There are 4 more R1b1b2 samples from West Africa, and 1 of them also has 393=12 (from Ghana). 3 of them thanks to this recent study, including the one with 393=12. 393=12 occurs in just 3% of British R1b1b2.

It was only possible for me to locate this sample in smgf.org because of its non-West European haplotype. If there are R1b1b2-ht15 samples in West Africa, there's no way I can find them, because smgf.org doesn't allow searching by country, and there must be tens of thousands of R1b1b2-ht15 samples in their database. But from what I've already seen in y-dna studies of West Africa, I would guess there might be another 2 to 4 R1b1b2 samples in their database, and they would all be R1b1b2-ht15.

So, putting all this together, we would have 8 R1b1b2 samples, of which 1 has 393=12 and 1 other has both 393=12 and 461=11. The odds of finding 2 samples such as this in just 8 R1b1b2 samples of British or northwest European origin is low, about 1 in 100. It really calls the attention.

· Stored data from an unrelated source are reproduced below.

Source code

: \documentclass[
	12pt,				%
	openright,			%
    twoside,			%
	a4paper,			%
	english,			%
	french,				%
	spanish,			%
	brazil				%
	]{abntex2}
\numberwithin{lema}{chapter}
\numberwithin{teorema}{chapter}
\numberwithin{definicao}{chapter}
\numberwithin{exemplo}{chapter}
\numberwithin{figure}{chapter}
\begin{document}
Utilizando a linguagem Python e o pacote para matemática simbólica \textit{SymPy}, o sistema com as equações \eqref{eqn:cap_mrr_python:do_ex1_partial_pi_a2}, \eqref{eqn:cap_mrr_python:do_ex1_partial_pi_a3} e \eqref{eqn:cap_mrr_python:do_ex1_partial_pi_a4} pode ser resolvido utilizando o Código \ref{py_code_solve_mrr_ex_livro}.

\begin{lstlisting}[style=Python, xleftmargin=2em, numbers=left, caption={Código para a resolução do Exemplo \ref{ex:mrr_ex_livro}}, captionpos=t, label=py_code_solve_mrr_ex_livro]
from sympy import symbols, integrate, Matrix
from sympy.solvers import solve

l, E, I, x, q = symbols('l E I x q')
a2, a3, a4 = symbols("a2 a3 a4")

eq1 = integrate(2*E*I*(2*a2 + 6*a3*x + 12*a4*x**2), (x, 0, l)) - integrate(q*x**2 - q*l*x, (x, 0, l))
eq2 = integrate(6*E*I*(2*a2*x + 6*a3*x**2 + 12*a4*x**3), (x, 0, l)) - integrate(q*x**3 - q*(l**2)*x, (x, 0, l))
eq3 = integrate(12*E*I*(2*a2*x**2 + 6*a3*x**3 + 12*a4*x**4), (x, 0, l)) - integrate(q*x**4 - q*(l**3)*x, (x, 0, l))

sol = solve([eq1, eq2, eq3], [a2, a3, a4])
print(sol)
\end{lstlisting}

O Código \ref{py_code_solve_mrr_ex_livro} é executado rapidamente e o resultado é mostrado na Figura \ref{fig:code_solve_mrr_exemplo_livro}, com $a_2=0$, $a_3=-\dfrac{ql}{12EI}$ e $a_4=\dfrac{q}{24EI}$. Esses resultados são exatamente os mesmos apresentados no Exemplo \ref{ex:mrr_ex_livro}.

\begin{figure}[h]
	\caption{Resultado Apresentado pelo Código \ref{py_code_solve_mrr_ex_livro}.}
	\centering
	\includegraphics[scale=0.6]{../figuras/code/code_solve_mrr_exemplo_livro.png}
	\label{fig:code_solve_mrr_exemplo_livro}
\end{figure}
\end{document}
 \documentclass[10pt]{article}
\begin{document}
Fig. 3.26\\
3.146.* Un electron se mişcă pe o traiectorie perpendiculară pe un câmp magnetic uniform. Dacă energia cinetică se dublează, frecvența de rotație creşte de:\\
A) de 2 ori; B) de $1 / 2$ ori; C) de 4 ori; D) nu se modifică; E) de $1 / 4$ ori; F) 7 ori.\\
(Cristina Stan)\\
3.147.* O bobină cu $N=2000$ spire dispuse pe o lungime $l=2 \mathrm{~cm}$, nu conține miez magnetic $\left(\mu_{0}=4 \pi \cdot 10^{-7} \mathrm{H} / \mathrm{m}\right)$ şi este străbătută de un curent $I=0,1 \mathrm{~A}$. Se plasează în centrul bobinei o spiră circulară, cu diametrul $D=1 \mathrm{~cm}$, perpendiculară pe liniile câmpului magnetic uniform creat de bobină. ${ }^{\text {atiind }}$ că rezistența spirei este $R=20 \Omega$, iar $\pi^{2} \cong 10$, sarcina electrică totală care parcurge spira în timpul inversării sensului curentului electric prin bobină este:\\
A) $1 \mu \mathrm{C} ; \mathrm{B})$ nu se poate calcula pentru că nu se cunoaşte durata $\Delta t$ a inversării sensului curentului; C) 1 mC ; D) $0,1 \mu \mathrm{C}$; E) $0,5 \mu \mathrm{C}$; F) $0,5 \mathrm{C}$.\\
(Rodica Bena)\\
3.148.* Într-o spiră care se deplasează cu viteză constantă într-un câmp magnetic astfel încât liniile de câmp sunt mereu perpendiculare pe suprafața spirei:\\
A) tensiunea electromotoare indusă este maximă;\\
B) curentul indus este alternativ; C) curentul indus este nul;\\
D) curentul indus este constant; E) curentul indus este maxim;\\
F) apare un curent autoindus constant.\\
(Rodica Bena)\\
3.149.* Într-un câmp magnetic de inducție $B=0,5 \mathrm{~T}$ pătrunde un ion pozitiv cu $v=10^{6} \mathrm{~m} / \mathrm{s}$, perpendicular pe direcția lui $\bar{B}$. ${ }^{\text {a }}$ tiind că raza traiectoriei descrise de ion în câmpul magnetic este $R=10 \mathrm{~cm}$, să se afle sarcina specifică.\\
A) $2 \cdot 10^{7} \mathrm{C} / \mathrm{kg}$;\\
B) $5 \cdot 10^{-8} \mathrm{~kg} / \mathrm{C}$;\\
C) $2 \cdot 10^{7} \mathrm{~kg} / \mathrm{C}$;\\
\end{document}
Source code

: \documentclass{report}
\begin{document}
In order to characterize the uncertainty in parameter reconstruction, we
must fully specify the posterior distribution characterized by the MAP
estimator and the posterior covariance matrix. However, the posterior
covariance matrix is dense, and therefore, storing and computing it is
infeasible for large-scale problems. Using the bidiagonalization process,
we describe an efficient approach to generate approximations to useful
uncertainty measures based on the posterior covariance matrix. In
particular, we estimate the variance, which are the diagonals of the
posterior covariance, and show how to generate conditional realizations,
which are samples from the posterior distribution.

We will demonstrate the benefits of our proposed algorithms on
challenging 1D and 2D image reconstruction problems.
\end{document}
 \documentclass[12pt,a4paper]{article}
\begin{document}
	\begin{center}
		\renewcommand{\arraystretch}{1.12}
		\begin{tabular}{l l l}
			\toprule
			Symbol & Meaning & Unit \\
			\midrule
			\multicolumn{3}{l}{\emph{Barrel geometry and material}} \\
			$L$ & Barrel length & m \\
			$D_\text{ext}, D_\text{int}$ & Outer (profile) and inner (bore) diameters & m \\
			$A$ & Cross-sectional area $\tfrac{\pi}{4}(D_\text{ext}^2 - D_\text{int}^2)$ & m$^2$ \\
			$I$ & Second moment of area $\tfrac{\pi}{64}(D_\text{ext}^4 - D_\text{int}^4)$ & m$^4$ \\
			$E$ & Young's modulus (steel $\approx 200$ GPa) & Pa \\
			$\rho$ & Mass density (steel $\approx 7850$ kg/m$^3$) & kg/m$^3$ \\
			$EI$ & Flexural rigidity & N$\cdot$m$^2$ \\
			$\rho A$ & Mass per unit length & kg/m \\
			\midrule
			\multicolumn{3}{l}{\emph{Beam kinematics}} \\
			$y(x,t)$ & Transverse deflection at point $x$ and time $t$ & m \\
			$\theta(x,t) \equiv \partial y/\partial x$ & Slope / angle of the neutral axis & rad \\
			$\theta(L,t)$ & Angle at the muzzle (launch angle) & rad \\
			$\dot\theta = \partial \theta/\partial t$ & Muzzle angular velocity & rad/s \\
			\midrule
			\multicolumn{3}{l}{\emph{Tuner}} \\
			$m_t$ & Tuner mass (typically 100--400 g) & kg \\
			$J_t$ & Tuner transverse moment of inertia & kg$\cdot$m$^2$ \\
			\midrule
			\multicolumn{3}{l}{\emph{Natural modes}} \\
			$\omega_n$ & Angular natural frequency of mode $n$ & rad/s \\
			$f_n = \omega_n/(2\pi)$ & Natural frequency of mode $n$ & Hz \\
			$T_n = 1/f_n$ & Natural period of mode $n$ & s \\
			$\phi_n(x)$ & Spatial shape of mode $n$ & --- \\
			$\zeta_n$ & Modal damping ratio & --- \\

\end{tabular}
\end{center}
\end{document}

North Africa has the same proportions of ht15 vs. ht35 as these West African samples, but there is virtually no E-M81 and absolutely no J1 in West Africa, and these haplogroups make up 70% of North African y-dna, while they only have about 3% R1b1b2.

Ebizur said...

Data from Wood et al. 2005 unless otherwise noted:

1/11 = 9.1% Nama (Typically Khoisan-looking Khoe speakers from Namibia)
2/24 = 8.3% Herero (Bantu speakers from Namibia)
1/18 = 5.6% Dama (Typically Bantu-looking Khoe speakers from Namibia)
1/32 = 3.1% Fante (Kwa > Akan speakers from Ghana)
1/92 = 1.1% Egyptian

10/28 = 35.7% Tunisian
13/44 = 29.5% Mali (Underhill et al. 2000)
2/34 = 5.9% Wolof (Senegal-Guinea speakers from Gambia/Senegal)
2/40 = 5.0% Sudan (Underhill et al. 2000)
4/92 = 4.3% Egyptian
1/24 = 4.2% Mid-east (Underhill et al. 2000)
1/28 = 3.6% Morocco (Underhill et al. 2000)
1/39 = 2.6% Mandinka (Mande speakers from Gambia/Senegal)
1/45 = 2.2% Basque (Underhill et al. 2000)

It looks like your finding of R1b1b2 in populations resident in the vicinity of Ghana should not be entirely unexpected.

Have you seen any R1b1b2 haplotypes from non-whites in Namibia? If you have, do the haplotypes suggest recent Southwest European (e.g. Portuguese) or Northwest European (e.g. Dutch) admixture, or is the provenance of the haplotypes unclear? Namibia does have the second-greatest population of white people among all countries in Sub-Saharan Africa, so recent European admixture may be a plausible explanation for the presence of R1b1b2-M269 in non-white ethnic groups of Namibia.

On a tangentially related note, Berniell-Lee et al. 2009 have found a greater TMRCA for their collection of R1b1* haplotypes from Bantus and pygmies of Gabon and southern Cameroon in western Central Africa (7,000 years (SD 8,100)) than for their collection of E1b1a haplotypes from the same populations (5,800 years (SD 7,200)). They also found that the subclades of E1b1a are indistinguishable based on 18 Y-STR haplotypes. Unfortunately, the authors have not provided a TMRCA estimate for their collection of E2 haplotypes from the same populations.